If you are survived by your children but have no spouse/partner, your children would receive your entire estate in equal shares.  

If you are survived by one or both parents but have no spouse/partner or children, your parent/s would receive your entire estate (in equal shares if both are living).  

If you have no spouse/partner, parents or children, but are survived by your siblings, your siblings would receive your entire estate in equal shares.  

If none of these people survive you, the intestacy rules provide for grandparents, uncles and aunts or cousins to receive your estate. If there are no such relatives, then your estate will pass to the Crown which has discretion to make provision from your estate to any other dependants you may have. 

If you have a blended family, it becomes a little more complex. While step-children are currently not included on the list of beneficiaries on intestacy, they may have a claim under the Family Protection Act against an estate depending on numerous factors including their age, relationship to the deceased and whether they were financially reliant on the deceased. Contact us to find out more.  

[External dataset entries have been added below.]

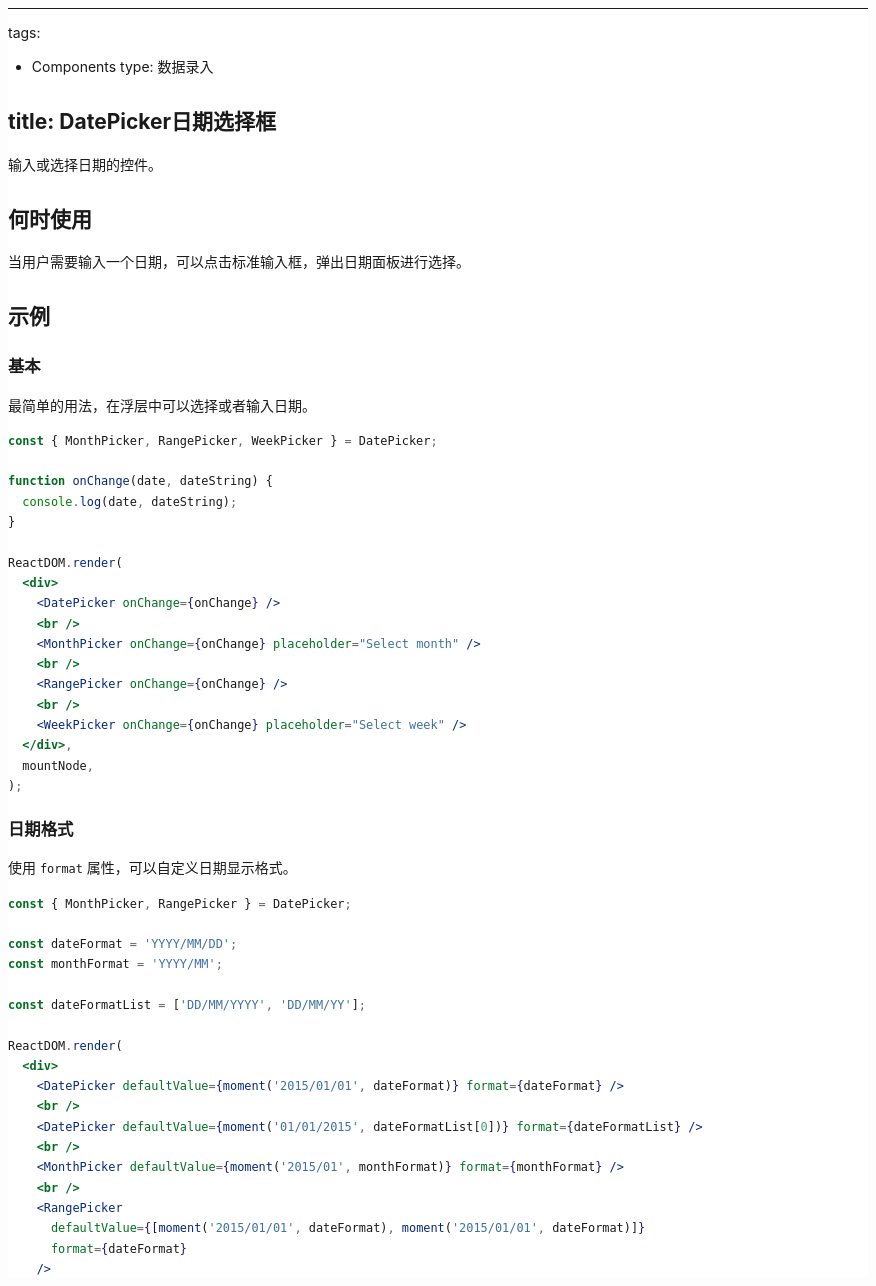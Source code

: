 ---
tags:
  - Components
type: 数据录入

title:  DatePicker日期选择框
------

输入或选择日期的控件。

## 何时使用

当用户需要输入一个日期，可以点击标准输入框，弹出日期面板进行选择。

## 示例

### 基本

最简单的用法，在浮层中可以选择或者输入日期。

```jsx live
const { MonthPicker, RangePicker, WeekPicker } = DatePicker;

function onChange(date, dateString) {
  console.log(date, dateString);
}

ReactDOM.render(
  <div>
    <DatePicker onChange={onChange} />
    <br />
    <MonthPicker onChange={onChange} placeholder="Select month" />
    <br />
    <RangePicker onChange={onChange} />
    <br />
    <WeekPicker onChange={onChange} placeholder="Select week" />
  </div>,
  mountNode,
);
```

### 日期格式

使用 `format` 属性，可以自定义日期显示格式。

```jsx live
const { MonthPicker, RangePicker } = DatePicker;

const dateFormat = 'YYYY/MM/DD';
const monthFormat = 'YYYY/MM';

const dateFormatList = ['DD/MM/YYYY', 'DD/MM/YY'];

ReactDOM.render(
  <div>
    <DatePicker defaultValue={moment('2015/01/01', dateFormat)} format={dateFormat} />
    <br />
    <DatePicker defaultValue={moment('01/01/2015', dateFormatList[0])} format={dateFormatList} />
    <br />
    <MonthPicker defaultValue={moment('2015/01', monthFormat)} format={monthFormat} />
    <br />
    <RangePicker
      defaultValue={[moment('2015/01/01', dateFormat), moment('2015/01/01', dateFormat)]}
      format={dateFormat}
    />
```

If you make a Will and then marry, unless your Will is made “in contemplation of marriage” it will be revoked automatically on marriage.  In that case you will be intestate even though you may think you have a current Will in place. 

On a side note, it is important to remember that the last Will you executed is the Will that will be administered. Even if your Will was made 20 years ago and your circumstances are completely different now, unless the Will has been revoked by marriage it is still your current Will!  

It may also surprise you to know that if you and your spouse have separated, but have not dissolved your marriage or had a separation order issued by the Court, your former spouse may continue to be entitled to receive a part of your estate on intestacy.  If you have a new partner, that part may need to be shared by the ex-partner and the new one. 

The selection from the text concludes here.